··· Data

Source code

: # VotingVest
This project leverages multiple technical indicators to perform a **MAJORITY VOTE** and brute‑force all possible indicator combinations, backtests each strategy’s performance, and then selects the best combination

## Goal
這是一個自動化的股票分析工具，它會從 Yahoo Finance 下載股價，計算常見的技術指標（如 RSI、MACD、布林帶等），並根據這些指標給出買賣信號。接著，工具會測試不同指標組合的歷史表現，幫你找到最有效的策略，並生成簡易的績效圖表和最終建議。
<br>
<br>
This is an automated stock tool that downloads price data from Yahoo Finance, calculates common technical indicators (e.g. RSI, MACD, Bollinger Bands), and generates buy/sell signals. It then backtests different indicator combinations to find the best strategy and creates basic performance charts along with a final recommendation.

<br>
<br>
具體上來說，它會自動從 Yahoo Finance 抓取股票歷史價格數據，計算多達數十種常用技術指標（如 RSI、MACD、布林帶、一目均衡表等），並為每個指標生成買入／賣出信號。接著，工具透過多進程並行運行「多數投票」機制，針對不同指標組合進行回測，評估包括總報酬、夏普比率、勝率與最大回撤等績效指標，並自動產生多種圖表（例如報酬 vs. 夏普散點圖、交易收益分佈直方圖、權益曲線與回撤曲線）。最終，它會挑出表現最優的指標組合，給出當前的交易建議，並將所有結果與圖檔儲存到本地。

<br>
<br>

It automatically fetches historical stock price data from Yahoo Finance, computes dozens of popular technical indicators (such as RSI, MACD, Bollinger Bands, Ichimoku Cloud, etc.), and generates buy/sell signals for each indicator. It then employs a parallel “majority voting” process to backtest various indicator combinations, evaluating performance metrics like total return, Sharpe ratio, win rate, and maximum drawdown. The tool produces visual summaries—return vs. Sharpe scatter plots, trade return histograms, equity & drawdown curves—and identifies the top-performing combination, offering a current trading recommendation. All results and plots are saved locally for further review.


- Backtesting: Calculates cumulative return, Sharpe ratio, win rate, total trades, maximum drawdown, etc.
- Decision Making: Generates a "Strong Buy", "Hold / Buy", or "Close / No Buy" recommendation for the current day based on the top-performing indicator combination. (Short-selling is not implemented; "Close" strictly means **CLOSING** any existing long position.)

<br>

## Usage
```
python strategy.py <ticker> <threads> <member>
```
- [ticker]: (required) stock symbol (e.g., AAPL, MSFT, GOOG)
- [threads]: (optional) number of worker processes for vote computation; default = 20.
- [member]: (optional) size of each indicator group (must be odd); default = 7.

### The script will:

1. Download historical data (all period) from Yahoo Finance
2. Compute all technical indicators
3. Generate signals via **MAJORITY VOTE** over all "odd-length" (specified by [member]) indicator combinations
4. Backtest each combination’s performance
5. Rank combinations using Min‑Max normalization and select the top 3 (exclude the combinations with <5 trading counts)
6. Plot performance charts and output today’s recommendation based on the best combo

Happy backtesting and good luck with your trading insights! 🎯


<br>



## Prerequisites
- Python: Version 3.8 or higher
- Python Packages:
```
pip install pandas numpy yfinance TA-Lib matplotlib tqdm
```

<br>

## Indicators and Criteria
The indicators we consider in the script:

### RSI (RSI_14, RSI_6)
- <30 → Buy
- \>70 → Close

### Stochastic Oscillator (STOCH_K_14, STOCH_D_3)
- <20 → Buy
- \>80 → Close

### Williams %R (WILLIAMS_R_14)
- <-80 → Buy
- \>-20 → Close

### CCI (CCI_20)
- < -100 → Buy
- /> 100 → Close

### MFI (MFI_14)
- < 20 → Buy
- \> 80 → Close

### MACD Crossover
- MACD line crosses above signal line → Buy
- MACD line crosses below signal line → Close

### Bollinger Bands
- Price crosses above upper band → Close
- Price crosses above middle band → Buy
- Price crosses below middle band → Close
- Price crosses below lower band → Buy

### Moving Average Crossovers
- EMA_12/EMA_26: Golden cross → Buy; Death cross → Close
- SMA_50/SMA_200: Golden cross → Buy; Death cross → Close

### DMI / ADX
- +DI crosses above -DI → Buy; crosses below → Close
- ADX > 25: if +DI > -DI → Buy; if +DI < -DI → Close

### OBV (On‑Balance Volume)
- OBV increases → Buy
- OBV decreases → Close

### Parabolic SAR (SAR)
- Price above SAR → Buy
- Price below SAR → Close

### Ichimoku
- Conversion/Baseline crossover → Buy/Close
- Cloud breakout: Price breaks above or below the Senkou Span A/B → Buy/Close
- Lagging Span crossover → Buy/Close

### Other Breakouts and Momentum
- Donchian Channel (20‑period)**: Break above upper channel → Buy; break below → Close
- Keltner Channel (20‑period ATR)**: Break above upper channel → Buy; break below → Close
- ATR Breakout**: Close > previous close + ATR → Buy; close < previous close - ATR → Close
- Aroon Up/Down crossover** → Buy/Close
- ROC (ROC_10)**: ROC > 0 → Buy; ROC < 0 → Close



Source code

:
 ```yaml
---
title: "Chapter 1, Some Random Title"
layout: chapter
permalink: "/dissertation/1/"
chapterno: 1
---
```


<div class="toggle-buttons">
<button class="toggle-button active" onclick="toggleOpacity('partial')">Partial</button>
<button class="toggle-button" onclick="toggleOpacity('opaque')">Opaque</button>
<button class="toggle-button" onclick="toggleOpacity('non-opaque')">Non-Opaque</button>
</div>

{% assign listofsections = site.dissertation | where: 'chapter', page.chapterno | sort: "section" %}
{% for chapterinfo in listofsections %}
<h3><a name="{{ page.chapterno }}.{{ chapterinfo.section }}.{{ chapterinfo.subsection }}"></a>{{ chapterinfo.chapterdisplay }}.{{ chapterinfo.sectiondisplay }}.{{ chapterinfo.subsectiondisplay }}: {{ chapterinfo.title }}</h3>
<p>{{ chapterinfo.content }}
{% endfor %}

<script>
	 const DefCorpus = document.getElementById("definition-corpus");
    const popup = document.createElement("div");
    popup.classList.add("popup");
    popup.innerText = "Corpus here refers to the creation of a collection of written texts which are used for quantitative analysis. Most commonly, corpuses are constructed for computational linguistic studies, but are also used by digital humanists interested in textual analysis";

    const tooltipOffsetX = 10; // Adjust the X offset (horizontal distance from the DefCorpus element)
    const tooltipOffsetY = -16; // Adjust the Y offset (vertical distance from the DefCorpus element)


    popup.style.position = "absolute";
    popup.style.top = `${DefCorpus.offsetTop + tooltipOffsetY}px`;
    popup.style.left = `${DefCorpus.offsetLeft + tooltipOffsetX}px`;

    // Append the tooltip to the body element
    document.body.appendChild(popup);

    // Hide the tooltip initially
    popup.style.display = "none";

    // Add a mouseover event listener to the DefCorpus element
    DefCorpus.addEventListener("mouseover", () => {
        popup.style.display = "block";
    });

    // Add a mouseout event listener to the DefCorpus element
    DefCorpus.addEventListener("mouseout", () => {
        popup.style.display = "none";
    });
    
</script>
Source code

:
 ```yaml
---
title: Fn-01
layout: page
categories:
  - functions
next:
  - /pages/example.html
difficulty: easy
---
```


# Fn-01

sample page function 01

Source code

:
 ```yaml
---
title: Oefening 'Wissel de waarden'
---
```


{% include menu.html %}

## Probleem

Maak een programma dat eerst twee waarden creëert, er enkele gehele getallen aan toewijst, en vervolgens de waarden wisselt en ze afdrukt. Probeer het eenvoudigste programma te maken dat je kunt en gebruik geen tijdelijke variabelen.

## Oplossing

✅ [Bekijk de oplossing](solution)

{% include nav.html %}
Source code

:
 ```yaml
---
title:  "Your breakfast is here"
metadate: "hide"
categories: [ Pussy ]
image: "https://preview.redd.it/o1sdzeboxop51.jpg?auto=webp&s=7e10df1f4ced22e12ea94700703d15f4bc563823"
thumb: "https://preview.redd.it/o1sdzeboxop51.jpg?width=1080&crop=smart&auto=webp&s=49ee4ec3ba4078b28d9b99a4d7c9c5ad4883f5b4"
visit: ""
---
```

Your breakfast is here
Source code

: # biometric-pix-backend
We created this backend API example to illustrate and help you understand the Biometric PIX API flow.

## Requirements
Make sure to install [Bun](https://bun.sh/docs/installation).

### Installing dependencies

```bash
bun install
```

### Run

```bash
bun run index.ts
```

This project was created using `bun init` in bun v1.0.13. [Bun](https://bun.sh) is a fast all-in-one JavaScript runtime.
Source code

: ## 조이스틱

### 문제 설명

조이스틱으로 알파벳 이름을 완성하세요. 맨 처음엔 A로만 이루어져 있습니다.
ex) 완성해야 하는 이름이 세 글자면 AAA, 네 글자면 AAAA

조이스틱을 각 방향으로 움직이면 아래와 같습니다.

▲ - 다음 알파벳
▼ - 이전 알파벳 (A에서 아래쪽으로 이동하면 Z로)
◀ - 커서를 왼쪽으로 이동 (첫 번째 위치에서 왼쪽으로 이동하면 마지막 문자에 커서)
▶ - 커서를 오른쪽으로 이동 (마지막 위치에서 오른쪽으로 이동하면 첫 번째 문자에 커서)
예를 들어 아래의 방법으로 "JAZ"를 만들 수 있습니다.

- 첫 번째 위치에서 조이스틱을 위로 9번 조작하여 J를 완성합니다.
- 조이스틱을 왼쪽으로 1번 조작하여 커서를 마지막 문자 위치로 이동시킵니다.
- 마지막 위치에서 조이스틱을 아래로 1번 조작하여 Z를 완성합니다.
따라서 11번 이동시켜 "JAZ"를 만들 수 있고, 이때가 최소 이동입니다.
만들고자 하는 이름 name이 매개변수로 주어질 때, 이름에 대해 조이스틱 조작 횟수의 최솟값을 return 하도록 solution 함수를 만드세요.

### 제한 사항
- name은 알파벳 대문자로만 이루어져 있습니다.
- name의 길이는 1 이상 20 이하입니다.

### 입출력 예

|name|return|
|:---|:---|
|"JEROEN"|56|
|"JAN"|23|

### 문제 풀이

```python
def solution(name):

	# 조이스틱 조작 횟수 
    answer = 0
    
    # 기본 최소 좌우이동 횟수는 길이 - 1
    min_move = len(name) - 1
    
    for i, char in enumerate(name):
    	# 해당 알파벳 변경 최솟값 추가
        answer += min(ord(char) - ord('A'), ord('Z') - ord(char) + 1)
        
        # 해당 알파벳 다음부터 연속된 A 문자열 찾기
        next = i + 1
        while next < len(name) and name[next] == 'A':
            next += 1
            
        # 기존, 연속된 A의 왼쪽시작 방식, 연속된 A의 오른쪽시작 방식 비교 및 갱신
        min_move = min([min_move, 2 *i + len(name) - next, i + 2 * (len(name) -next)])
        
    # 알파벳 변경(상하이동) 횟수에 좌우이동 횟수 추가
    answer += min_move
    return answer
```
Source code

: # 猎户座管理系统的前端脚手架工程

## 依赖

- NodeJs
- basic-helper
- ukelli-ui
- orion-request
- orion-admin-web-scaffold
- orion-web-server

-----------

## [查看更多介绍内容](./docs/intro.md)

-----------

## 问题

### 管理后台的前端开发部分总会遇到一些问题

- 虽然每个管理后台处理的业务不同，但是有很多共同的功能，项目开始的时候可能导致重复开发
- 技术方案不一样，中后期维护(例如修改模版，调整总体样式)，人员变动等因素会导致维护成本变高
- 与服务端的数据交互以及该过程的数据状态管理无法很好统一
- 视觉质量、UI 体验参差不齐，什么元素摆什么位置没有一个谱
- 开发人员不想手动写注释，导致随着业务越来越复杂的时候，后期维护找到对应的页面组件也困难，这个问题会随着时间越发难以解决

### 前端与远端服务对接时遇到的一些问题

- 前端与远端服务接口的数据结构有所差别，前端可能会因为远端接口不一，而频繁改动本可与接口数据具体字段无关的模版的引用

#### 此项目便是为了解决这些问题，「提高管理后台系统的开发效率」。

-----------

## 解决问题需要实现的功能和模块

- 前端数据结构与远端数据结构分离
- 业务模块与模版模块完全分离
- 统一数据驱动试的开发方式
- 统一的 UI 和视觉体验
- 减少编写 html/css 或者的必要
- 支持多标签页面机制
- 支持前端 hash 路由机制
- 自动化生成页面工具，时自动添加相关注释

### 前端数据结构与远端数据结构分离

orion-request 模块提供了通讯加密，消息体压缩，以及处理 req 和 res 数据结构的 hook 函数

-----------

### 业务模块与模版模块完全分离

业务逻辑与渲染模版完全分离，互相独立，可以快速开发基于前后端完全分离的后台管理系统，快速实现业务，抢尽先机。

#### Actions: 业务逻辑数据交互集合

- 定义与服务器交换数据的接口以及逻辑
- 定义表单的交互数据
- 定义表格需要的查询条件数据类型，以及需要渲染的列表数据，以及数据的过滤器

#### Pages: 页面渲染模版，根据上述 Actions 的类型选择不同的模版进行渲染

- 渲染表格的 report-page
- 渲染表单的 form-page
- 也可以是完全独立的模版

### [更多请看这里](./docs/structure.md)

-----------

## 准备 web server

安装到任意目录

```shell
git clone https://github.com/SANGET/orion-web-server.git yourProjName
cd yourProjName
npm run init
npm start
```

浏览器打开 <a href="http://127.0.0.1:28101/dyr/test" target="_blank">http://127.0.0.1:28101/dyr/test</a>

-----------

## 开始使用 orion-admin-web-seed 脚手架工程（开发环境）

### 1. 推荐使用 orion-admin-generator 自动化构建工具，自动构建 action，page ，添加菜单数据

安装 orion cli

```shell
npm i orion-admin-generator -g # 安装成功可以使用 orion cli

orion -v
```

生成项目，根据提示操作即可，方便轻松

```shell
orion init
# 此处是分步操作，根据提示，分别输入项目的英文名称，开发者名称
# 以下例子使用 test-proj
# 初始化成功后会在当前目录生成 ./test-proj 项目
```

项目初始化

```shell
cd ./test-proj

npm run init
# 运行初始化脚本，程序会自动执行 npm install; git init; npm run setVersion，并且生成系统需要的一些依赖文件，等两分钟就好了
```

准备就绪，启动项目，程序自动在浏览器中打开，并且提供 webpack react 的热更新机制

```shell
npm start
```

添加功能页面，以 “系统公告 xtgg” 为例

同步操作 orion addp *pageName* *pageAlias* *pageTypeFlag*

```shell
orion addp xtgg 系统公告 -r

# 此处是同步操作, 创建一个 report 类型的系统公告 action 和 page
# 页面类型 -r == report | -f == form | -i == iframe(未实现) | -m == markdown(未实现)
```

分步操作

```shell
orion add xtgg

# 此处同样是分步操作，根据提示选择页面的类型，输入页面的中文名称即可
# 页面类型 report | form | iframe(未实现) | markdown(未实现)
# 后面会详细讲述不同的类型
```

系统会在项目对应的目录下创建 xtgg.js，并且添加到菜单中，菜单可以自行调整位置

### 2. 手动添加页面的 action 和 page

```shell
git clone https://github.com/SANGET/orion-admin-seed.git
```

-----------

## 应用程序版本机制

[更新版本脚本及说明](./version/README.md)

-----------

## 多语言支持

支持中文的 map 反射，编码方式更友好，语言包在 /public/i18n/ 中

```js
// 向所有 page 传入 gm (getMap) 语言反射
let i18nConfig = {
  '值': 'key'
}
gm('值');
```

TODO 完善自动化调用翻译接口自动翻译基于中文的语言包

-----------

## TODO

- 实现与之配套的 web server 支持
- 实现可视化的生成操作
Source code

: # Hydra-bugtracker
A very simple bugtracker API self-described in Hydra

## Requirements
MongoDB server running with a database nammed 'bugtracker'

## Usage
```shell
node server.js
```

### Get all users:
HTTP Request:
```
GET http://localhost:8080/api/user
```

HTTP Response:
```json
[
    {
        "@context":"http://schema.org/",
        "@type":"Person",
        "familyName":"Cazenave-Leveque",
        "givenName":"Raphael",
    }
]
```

······

What to produce ->
For the word "drawdown", please say how many lines in the entries hold it, with only the number as the reply.

Response box ->
2